Quote the lines from the line holding "This permits $\Sigma" to the very end of the listing, exactly, and no others.
□ □ □ □ □
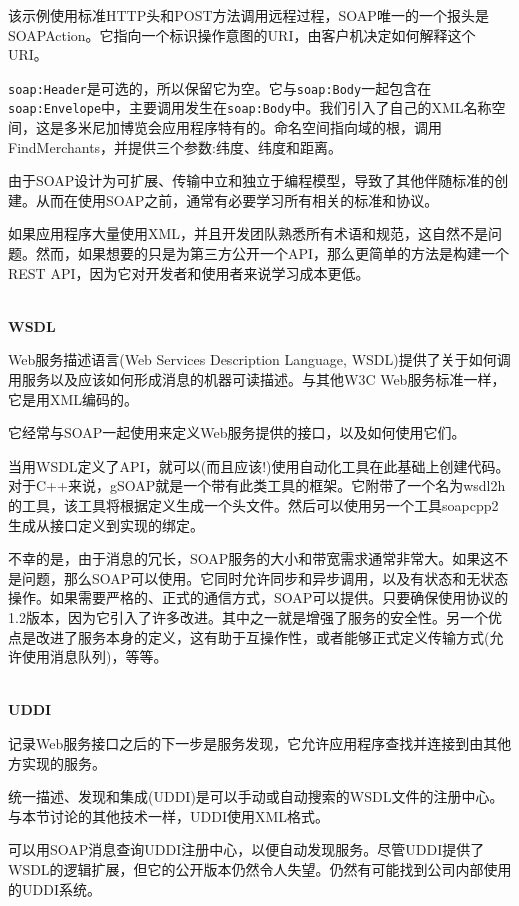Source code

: 该示例使用标准HTTP头和POST方法调用远程过程，SOAP唯一的一个报头是SOAPAction。它指向一个标识操作意图的URI，由客户机决定如何解释这个URI。

\texttt{soap:Header}是可选的，所以保留它为空。它与\texttt{soap:Body}一起包含在\texttt{soap:Envelope}中，主要调用发生在\texttt{soap:Body}中。我们引入了自己的XML名称空间，这是多米尼加博览会应用程序特有的。命名空间指向域的根，调用FindMerchants，并提供三个参数:纬度、纬度和距离。

由于SOAP设计为可扩展、传输中立和独立于编程模型，导致了其他伴随标准的创建。从而在使用SOAP之前，通常有必要学习所有相关的标准和协议。

如果应用程序大量使用XML，并且开发团队熟悉所有术语和规范，这自然不是问题。然而，如果想要的只是为第三方公开一个API，那么更简单的方法是构建一个REST API，因为它对开发者和使用者来说学习成本更低。

\hspace*{\fill} \\ %
\noindent
\textbf{WSDL}

Web服务描述语言(Web Services Description Language, WSDL)提供了关于如何调用服务以及应该如何形成消息的机器可读描述。与其他W3C Web服务标准一样，它是用XML编码的。

它经常与SOAP一起使用来定义Web服务提供的接口，以及如何使用它们。

当用WSDL定义了API，就可以(而且应该!)使用自动化工具在此基础上创建代码。对于C++来说，gSOAP就是一个带有此类工具的框架。它附带了一个名为wsdl2h的工具，该工具将根据定义生成一个头文件。然后可以使用另一个工具soapcpp2生成从接口定义到实现的绑定。

不幸的是，由于消息的冗长，SOAP服务的大小和带宽需求通常非常大。如果这不是问题，那么SOAP可以使用。它同时允许同步和异步调用，以及有状态和无状态操作。如果需要严格的、正式的通信方式，SOAP可以提供。只要确保使用协议的1.2版本，因为它引入了许多改进。其中之一就是增强了服务的安全性。另一个优点是改进了服务本身的定义，这有助于互操作性，或者能够正式定义传输方式(允许使用消息队列)，等等。

\hspace*{\fill} \\ %
\noindent
\textbf{UDDI}

记录Web服务接口之后的下一步是服务发现，它允许应用程序查找并连接到由其他方实现的服务。

统一描述、发现和集成(UDDI)是可以手动或自动搜索的WSDL文件的注册中心。与本节讨论的其他技术一样，UDDI使用XML格式。

可以用SOAP消息查询UDDI注册中心，以便自动发现服务。尽管UDDI提供了WSDL的逻辑扩展，但它的公开版本仍然令人失望。仍然有可能找到公司内部使用的UDDI系统。


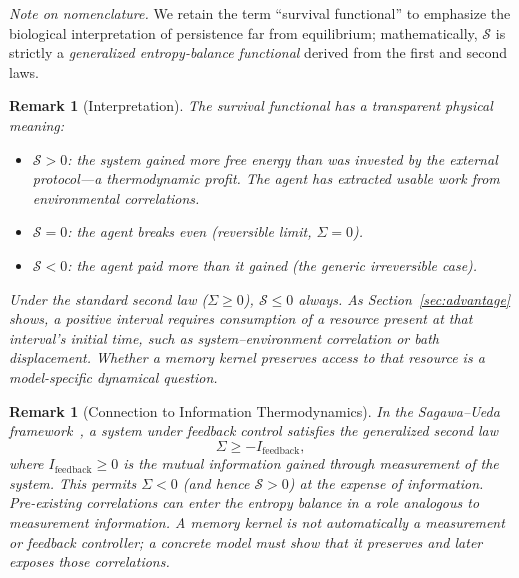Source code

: \documentclass[12pt]{article}
\newtheorem{remark}[theorem]{Remark}
\begin{document}
\noindent\textit{Note on nomenclature.}
We retain the term ``survival functional'' to emphasize
the biological interpretation of persistence far from
equilibrium; mathematically, $\mathcal{S}$ is strictly a
\emph{generalized entropy-balance functional} derived from
the first and second laws.

\begin{remark}[Interpretation]
\label{rem:survival_interp}
The survival functional has a transparent physical meaning:
\begin{itemize}
\item $\mathcal{S} > 0$: the system gained more free energy than
  was invested by the external protocol---a \emph{thermodynamic
  profit}. The agent has extracted usable work from environmental
  correlations.
\item $\mathcal{S} = 0$: the agent breaks even (reversible limit,
  $\Sigma = 0$).
\item $\mathcal{S} < 0$: the agent paid more than it gained
  (the generic irreversible case).
\end{itemize}
Under the standard second law ($\Sigma \geq 0$),
$\mathcal{S} \leq 0$ always.
As Section~\ref{sec:advantage} shows, a positive interval requires
consumption of a resource present at that interval's initial time,
such as system--environment correlation or bath displacement.
Whether a memory kernel preserves access to that resource is a
model-specific dynamical question.
\end{remark}

\begin{remark}[Connection to Information Thermodynamics]
\label{rem:connection_SU}
In the Sagawa--Ueda framework~\cite{SagawaUeda2010,SagawaUeda2012},
a system under feedback control satisfies the generalized second law
\begin{equation}
\label{eq:sagawa_ueda}
\Sigma \geq -I_{\mathrm{feedback}},
\end{equation}
where $I_{\mathrm{feedback}} \geq 0$ is the mutual information
gained through measurement of the system.
This permits $\Sigma < 0$ (and hence $\mathcal{S} > 0$) at
the expense of information.
Pre-existing correlations can enter the entropy balance in a role
analogous to measurement information.  A memory kernel is not
automatically a measurement or feedback controller; a concrete model
must show that it preserves and later exposes those correlations.
\end{remark}

\end{document}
□ □ □ □ □
= Result below =
This permits $\Sigma < 0$ (and hence $\mathcal{S} > 0$) at
the expense of information.
Pre-existing correlations can enter the entropy balance in a role
analogous to measurement information.  A memory kernel is not
automatically a measurement or feedback controller; a concrete model
must show that it preserves and later exposes those correlations.
\end{remark}

\end{document}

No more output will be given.